## Task directions
Your answer must be the full listing, repeated word for word.

## Records for this task
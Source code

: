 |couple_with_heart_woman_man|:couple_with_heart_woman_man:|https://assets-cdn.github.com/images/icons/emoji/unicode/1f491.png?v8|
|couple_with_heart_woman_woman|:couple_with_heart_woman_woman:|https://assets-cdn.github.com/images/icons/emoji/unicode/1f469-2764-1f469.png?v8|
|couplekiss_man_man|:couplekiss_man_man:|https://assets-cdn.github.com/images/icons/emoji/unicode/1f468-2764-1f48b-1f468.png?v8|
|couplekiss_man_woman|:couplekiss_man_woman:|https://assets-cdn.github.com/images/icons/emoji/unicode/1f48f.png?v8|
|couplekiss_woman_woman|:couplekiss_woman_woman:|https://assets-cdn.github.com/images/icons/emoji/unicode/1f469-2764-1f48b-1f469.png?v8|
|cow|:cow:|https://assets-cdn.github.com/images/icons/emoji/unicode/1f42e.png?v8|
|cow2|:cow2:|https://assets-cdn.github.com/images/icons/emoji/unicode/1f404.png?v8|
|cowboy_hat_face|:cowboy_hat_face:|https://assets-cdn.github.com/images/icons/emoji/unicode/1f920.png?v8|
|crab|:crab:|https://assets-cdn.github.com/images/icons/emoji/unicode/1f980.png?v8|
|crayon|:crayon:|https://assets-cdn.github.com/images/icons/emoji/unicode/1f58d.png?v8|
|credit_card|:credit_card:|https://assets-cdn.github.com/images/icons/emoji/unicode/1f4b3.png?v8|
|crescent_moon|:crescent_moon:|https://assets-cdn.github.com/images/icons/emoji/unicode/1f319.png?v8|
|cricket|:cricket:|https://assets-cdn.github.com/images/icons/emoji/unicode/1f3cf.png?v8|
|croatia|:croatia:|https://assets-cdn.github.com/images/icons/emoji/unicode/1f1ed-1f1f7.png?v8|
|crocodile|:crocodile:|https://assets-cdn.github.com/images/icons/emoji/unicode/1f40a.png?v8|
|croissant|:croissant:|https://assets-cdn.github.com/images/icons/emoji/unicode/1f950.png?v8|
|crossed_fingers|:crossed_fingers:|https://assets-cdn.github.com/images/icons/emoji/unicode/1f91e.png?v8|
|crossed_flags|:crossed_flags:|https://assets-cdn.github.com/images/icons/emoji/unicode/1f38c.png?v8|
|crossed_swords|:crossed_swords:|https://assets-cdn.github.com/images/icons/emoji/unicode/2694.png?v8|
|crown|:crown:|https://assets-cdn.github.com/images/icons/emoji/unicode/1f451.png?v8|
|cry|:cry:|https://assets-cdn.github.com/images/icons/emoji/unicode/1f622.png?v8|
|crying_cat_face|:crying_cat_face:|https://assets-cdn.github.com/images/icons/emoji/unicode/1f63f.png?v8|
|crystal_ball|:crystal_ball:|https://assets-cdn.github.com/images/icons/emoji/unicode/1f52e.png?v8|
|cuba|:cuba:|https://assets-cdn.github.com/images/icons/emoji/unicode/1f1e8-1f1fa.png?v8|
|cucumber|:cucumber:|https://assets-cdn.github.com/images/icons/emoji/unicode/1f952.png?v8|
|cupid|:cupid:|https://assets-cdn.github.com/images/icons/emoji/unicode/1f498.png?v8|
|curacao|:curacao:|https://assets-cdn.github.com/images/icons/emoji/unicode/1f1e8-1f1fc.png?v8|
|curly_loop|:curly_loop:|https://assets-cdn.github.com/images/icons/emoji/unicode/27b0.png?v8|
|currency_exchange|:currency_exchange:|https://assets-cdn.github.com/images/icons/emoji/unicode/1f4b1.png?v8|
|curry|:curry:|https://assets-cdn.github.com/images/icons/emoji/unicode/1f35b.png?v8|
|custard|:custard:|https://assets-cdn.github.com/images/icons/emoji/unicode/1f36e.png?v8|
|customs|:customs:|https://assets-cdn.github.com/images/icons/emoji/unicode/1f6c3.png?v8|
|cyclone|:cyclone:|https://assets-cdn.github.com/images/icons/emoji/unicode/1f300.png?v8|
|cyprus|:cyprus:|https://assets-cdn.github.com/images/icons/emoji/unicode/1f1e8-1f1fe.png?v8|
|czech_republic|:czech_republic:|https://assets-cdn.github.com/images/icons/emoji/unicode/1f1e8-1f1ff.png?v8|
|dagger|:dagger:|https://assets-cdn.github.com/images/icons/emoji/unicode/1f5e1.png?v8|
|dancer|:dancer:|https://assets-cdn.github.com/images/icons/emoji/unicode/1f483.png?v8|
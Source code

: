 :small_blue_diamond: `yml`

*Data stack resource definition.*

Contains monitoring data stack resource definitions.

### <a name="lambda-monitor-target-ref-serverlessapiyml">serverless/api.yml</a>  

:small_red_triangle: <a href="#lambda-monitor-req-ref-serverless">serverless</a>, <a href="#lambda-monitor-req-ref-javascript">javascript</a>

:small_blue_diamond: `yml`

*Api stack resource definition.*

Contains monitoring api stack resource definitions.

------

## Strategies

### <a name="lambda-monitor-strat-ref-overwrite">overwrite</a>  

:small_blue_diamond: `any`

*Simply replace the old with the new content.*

## Task solution
Source code

: |couple_with_heart_woman_man|:couple_with_heart_woman_man:|https://assets-cdn.github.com/images/icons/emoji/unicode/1f491.png?v8|
|couple_with_heart_woman_woman|:couple_with_heart_woman_woman:|https://assets-cdn.github.com/images/icons/emoji/unicode/1f469-2764-1f469.png?v8|
|couplekiss_man_man|:couplekiss_man_man:|https://assets-cdn.github.com/images/icons/emoji/unicode/1f468-2764-1f48b-1f468.png?v8|
|couplekiss_man_woman|:couplekiss_man_woman:|https://assets-cdn.github.com/images/icons/emoji/unicode/1f48f.png?v8|
|couplekiss_woman_woman|:couplekiss_woman_woman:|https://assets-cdn.github.com/images/icons/emoji/unicode/1f469-2764-1f48b-1f469.png?v8|
|cow|:cow:|https://assets-cdn.github.com/images/icons/emoji/unicode/1f42e.png?v8|
|cow2|:cow2:|https://assets-cdn.github.com/images/icons/emoji/unicode/1f404.png?v8|
|cowboy_hat_face|:cowboy_hat_face:|https://assets-cdn.github.com/images/icons/emoji/unicode/1f920.png?v8|
|crab|:crab:|https://assets-cdn.github.com/images/icons/emoji/unicode/1f980.png?v8|
|crayon|:crayon:|https://assets-cdn.github.com/images/icons/emoji/unicode/1f58d.png?v8|
|credit_card|:credit_card:|https://assets-cdn.github.com/images/icons/emoji/unicode/1f4b3.png?v8|
|crescent_moon|:crescent_moon:|https://assets-cdn.github.com/images/icons/emoji/unicode/1f319.png?v8|
|cricket|:cricket:|https://assets-cdn.github.com/images/icons/emoji/unicode/1f3cf.png?v8|
|croatia|:croatia:|https://assets-cdn.github.com/images/icons/emoji/unicode/1f1ed-1f1f7.png?v8|
|crocodile|:crocodile:|https://assets-cdn.github.com/images/icons/emoji/unicode/1f40a.png?v8|
|croissant|:croissant:|https://assets-cdn.github.com/images/icons/emoji/unicode/1f950.png?v8|
|crossed_fingers|:crossed_fingers:|https://assets-cdn.github.com/images/icons/emoji/unicode/1f91e.png?v8|
|crossed_flags|:crossed_flags:|https://assets-cdn.github.com/images/icons/emoji/unicode/1f38c.png?v8|
|crossed_swords|:crossed_swords:|https://assets-cdn.github.com/images/icons/emoji/unicode/2694.png?v8|
|crown|:crown:|https://assets-cdn.github.com/images/icons/emoji/unicode/1f451.png?v8|
|cry|:cry:|https://assets-cdn.github.com/images/icons/emoji/unicode/1f622.png?v8|
|crying_cat_face|:crying_cat_face:|https://assets-cdn.github.com/images/icons/emoji/unicode/1f63f.png?v8|
|crystal_ball|:crystal_ball:|https://assets-cdn.github.com/images/icons/emoji/unicode/1f52e.png?v8|
|cuba|:cuba:|https://assets-cdn.github.com/images/icons/emoji/unicode/1f1e8-1f1fa.png?v8|
|cucumber|:cucumber:|https://assets-cdn.github.com/images/icons/emoji/unicode/1f952.png?v8|
|cupid|:cupid:|https://assets-cdn.github.com/images/icons/emoji/unicode/1f498.png?v8|
|curacao|:curacao:|https://assets-cdn.github.com/images/icons/emoji/unicode/1f1e8-1f1fc.png?v8|
|curly_loop|:curly_loop:|https://assets-cdn.github.com/images/icons/emoji/unicode/27b0.png?v8|
|currency_exchange|:currency_exchange:|https://assets-cdn.github.com/images/icons/emoji/unicode/1f4b1.png?v8|
|curry|:curry:|https://assets-cdn.github.com/images/icons/emoji/unicode/1f35b.png?v8|
|custard|:custard:|https://assets-cdn.github.com/images/icons/emoji/unicode/1f36e.png?v8|
|customs|:customs:|https://assets-cdn.github.com/images/icons/emoji/unicode/1f6c3.png?v8|
|cyclone|:cyclone:|https://assets-cdn.github.com/images/icons/emoji/unicode/1f300.png?v8|
|cyprus|:cyprus:|https://assets-cdn.github.com/images/icons/emoji/unicode/1f1e8-1f1fe.png?v8|
|czech_republic|:czech_republic:|https://assets-cdn.github.com/images/icons/emoji/unicode/1f1e8-1f1ff.png?v8|
|dagger|:dagger:|https://assets-cdn.github.com/images/icons/emoji/unicode/1f5e1.png?v8|
|dancer|:dancer:|https://assets-cdn.github.com/images/icons/emoji/unicode/1f483.png?v8|
Source code

: :small_blue_diamond: `yml`

*Data stack resource definition.*

Contains monitoring data stack resource definitions.

### <a name="lambda-monitor-target-ref-serverlessapiyml">serverless/api.yml</a>  

:small_red_triangle: <a href="#lambda-monitor-req-ref-serverless">serverless</a>, <a href="#lambda-monitor-req-ref-javascript">javascript</a>

:small_blue_diamond: `yml`

*Api stack resource definition.*

Contains monitoring api stack resource definitions.

------

## Strategies

### <a name="lambda-monitor-strat-ref-overwrite">overwrite</a>  

:small_blue_diamond: `any`

*Simply replace the old with the new content.*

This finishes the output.